Demystifying the role of the Community Manager

Following recent conversations with various clients, marketers and other agency peers there seems to be an element of obscurity and misconception on the actual role of the  ‘community manager’. The term commonly adopted for someone who sits on communication channels for followers, fans and audiences of brands, companies and networks around organisations or causes. Not as some not as digital savvy may presume is a modern term for an integrated social worker.

It’s true that the role ebbs and flows depending on the company, brand or network they represent and anything from a simple comms channel channel manager to someone who can interject and connect with their community on and offline fluidly.
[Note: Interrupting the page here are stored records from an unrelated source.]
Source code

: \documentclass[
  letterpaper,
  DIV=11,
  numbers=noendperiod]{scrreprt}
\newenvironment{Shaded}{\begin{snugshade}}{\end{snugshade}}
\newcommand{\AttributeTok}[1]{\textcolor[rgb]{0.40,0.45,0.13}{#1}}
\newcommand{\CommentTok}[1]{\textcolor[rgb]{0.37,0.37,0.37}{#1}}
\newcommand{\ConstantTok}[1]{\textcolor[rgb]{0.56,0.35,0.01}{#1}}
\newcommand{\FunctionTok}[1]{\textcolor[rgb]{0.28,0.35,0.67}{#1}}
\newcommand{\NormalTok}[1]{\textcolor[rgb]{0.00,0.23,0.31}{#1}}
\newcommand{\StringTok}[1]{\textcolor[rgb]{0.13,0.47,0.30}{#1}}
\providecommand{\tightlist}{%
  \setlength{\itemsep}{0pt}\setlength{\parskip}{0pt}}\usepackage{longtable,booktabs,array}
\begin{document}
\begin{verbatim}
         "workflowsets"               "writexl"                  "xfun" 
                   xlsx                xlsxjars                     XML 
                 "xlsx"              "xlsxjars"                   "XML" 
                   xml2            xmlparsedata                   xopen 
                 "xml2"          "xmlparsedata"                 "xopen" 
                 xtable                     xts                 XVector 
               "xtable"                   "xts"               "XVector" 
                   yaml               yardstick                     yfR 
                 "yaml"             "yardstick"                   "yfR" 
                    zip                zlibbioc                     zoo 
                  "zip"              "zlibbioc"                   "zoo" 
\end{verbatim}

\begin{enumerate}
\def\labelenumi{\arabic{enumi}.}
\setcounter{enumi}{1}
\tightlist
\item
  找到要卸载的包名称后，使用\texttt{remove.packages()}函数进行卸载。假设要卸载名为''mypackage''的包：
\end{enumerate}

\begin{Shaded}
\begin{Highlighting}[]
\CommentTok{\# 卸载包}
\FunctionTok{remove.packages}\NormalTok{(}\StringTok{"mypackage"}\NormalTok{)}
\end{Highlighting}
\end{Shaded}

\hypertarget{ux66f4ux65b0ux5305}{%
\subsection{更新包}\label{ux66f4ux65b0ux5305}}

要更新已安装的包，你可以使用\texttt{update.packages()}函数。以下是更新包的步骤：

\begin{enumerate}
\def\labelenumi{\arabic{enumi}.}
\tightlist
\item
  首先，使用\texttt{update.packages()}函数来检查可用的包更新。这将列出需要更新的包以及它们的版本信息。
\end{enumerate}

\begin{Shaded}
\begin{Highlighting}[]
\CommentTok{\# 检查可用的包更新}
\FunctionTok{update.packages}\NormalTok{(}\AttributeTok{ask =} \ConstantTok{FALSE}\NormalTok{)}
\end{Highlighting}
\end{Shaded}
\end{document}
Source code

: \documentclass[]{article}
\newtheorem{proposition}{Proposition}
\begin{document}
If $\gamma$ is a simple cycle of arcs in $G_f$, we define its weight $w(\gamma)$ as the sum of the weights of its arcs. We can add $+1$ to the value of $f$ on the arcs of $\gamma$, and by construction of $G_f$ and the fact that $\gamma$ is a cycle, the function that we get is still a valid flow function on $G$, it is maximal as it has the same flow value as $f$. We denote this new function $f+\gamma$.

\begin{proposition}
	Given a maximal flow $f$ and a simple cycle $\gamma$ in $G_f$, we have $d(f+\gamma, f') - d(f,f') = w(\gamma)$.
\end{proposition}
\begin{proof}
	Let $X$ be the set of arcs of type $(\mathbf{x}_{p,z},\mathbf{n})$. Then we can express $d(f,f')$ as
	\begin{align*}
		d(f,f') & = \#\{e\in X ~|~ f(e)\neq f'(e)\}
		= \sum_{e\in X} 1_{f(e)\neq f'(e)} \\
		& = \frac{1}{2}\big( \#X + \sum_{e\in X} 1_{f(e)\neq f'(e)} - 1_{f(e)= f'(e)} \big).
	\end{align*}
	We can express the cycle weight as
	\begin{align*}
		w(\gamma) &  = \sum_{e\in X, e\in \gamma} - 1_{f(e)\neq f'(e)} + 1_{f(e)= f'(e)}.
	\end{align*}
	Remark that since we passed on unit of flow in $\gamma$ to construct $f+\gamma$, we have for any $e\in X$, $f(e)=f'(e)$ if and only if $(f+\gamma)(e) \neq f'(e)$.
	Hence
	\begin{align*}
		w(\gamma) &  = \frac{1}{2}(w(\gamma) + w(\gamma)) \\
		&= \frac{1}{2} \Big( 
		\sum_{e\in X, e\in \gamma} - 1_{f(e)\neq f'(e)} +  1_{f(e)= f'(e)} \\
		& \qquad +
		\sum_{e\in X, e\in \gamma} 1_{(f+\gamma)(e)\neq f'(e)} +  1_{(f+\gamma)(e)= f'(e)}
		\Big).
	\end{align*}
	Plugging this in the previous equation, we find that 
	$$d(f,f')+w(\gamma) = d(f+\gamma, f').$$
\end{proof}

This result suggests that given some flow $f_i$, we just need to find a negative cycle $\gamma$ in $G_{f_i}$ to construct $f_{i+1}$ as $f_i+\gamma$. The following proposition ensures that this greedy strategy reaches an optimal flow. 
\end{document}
A community managers’ typical responsibilities do vary across varying levels of demand. Between seasonal campaigns, trends and shifting volumes in activity. After all if there is no actual ‘activity’ or ‘community’ then why does one need a community manager?  Well…. a community manager’s basic goal is to lead on engagement. OK, this sounds as loose as a five year old’s baby tooth but that’s about the bottom line. However, because of the ever emerging complexities of channel developments, content strategy, brand activity, audience segmenting, data, targeting, customer service and an ‘always on’ mentality, it is essential that all of these aspects are no less than second nature to a well versed community manager. To break it down the core duties for any community manager would be;

  1. Channel Content Management; The practical side of posting, scheduling, assigning, coordinating and moderating content and community messaging. The community manager should know what’s happening, what just happened and when stuff is going to happen. All that and knowing the future (the typical responses expected from the community) too.
  2. Driving Engagement – Moderating, Monitoring and Responding; Encouraging participation and enthusiasm for sharing ideas, opinions content and discussion. Stimulating brand value, evangelism and loyalty.
  3. Identifying Opportunities – Knowing the brand and community and how they integrate well is a clear skill that can lead to the community manager being able to know when to avoid potential risks and on the flip-side identify successful opportunities for the company to benefit from. This can clearly feed back into all areas of the business creatively. A simple way to collect audience insight is from the person who interacts with them the most.
  4. Reporting and insight. This is dependent on the size of the community and therefore the breadth of reporting required but the community manager should have initial insight on what the actual metrics mean and the interpretation of these from “Why did that happen?” to “Ah I get it, we can use that next time”.
  5. Technical skills. Being channel and tool savvy helps a community manager be faster and more informed on how to respond and engage. This could mean anything from creating dynamic content on the fly, informing targeting and paid activity fast and using new and interesting tools or apps to surprise and delight audiences and ever boosting engagement.

We asked Twitter (on #cmgrchat a popular community manager hashtag) what community managers of the world definitely DO NOT do, and we had some interesting responses.

https://twitter.com/Historian/status/648895003088015360

Our recent ‘Realtime Survey’ asks even further questions about the challenges a community manager must have – check it out here https://t.co/734lbFPWrT
Or if you are still wondering what a community manager does/is then check out some of our other blog content on community management or feel free to get involved in the popular #cmgrchat or #cmgr hashtags to learn more or reach out to us at immediate future we love answering questions.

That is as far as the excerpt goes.